### WHAT IS REQUIRED:
In the listing below, locate the lines that hold the string "have". Copy those lines.
◆ ◆ ◆
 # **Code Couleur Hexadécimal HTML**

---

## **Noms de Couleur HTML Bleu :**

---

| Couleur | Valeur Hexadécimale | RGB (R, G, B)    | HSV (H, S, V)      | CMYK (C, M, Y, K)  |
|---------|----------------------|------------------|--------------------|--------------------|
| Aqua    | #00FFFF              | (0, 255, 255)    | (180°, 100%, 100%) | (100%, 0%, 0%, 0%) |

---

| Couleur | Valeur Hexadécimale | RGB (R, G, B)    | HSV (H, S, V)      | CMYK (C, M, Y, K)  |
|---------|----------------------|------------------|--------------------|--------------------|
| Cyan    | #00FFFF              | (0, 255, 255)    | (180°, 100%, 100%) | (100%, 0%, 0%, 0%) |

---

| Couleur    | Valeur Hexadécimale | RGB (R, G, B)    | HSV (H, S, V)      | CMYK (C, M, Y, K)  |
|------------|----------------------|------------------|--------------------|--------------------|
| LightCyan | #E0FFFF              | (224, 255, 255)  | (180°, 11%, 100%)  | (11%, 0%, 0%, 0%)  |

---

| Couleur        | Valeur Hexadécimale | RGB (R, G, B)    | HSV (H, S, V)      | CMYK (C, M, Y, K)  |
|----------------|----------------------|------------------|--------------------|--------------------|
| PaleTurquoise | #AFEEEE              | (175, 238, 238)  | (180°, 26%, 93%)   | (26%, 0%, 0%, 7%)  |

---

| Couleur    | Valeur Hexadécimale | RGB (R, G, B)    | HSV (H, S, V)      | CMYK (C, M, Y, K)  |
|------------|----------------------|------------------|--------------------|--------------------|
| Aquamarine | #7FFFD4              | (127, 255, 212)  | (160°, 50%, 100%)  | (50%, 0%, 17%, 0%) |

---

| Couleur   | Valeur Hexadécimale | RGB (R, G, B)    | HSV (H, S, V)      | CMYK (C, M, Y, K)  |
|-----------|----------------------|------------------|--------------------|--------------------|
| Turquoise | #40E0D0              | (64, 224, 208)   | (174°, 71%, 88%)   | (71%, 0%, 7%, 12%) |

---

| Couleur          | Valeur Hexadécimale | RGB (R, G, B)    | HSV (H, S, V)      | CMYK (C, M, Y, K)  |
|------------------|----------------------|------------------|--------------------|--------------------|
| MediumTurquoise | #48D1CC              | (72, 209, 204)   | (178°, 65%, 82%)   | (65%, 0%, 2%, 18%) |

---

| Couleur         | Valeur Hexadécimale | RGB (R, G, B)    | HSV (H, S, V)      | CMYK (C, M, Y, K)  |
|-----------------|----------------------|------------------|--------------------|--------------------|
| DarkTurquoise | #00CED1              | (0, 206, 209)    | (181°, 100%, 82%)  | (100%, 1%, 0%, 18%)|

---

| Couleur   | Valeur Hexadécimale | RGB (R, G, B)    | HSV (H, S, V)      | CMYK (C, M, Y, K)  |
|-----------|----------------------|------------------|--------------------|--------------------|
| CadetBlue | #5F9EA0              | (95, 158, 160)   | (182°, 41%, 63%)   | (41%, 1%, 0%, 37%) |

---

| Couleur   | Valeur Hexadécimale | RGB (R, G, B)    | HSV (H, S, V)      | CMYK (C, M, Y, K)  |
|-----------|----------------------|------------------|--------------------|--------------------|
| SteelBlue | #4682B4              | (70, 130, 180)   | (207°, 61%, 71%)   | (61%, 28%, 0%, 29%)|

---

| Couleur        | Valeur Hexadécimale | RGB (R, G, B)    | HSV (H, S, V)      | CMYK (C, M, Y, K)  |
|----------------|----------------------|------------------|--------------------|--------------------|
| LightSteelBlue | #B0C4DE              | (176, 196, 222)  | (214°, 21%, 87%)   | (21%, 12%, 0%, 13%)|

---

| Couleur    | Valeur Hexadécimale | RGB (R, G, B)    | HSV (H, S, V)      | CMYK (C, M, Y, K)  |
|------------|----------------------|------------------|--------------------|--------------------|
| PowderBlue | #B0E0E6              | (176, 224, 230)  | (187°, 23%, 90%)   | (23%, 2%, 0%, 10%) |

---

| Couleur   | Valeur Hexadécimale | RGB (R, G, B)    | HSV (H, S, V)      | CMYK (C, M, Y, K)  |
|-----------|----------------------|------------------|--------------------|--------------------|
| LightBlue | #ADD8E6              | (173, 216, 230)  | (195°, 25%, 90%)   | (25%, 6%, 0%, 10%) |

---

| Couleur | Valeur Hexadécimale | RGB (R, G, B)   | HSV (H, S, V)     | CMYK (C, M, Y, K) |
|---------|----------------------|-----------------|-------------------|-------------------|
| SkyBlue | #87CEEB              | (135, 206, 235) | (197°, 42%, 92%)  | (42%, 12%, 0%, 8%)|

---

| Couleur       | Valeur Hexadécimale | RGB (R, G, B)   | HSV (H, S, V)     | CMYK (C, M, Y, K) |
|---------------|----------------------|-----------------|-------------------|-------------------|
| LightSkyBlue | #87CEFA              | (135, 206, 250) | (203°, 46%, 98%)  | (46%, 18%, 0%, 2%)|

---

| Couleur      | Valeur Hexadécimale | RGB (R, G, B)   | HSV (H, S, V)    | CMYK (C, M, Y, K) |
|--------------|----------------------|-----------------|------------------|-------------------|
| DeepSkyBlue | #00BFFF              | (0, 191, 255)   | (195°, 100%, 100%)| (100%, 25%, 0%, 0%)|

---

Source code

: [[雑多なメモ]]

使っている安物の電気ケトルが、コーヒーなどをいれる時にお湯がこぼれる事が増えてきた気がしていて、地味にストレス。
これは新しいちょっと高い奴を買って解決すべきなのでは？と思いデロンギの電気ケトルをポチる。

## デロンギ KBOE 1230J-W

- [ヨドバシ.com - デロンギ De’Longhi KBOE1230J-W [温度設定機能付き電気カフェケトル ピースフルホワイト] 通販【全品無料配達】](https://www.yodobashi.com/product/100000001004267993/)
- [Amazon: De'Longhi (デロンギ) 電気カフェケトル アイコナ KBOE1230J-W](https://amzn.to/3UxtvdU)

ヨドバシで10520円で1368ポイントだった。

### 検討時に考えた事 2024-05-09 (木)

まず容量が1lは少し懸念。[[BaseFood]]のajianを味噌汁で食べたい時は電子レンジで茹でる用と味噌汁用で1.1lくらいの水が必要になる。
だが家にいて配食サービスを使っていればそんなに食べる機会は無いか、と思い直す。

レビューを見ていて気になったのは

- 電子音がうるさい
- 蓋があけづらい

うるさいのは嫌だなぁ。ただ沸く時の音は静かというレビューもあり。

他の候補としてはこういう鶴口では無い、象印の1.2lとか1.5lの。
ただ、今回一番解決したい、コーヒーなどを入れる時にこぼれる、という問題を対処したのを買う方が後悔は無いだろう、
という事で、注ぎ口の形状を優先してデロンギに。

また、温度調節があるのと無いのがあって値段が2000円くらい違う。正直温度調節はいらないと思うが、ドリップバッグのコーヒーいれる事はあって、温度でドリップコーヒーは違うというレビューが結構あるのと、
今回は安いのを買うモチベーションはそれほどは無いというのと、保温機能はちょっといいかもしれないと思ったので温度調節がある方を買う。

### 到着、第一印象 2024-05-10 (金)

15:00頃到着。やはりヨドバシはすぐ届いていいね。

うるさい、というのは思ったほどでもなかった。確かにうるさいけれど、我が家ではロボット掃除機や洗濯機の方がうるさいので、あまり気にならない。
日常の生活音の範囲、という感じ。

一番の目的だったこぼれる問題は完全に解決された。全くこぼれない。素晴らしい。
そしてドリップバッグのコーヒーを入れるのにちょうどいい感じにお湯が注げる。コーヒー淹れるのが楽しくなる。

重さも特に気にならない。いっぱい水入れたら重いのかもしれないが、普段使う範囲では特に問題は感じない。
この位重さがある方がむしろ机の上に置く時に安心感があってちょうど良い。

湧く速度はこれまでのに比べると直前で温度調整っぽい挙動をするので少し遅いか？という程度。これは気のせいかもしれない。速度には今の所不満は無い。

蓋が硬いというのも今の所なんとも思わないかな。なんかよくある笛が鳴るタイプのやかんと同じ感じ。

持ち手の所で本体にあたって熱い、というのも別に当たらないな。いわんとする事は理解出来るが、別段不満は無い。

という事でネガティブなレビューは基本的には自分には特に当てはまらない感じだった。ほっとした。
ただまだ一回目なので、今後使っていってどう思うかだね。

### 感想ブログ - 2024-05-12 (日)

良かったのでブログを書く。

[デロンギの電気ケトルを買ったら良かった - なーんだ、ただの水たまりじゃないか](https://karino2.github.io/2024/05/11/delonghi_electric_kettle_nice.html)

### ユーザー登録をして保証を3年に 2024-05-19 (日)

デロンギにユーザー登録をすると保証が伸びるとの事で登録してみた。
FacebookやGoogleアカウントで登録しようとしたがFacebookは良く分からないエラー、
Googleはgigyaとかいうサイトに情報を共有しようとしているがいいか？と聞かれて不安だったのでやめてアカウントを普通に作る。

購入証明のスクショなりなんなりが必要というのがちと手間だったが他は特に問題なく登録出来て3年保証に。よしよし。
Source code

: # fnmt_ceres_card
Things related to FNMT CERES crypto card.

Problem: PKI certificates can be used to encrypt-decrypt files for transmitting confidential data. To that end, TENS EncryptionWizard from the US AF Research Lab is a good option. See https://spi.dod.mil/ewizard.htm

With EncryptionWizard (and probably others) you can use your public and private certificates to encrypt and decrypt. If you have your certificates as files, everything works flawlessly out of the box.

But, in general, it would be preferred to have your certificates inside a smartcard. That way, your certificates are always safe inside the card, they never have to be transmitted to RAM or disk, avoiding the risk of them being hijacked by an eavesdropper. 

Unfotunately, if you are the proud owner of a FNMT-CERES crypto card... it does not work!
◆ ◆ ◆
### PROBLEM SOLUTION:
With EncryptionWizard (and probably others) you can use your public and private certificates to encrypt and decrypt. If you have your certificates as files, everything works flawlessly out of the box.
But, in general, it would be preferred to have your certificates inside a smartcard. That way, your certificates are always safe inside the card, they never have to be transmitted to RAM or disk, avoiding the risk of them being hijacked by an eavesdropper. 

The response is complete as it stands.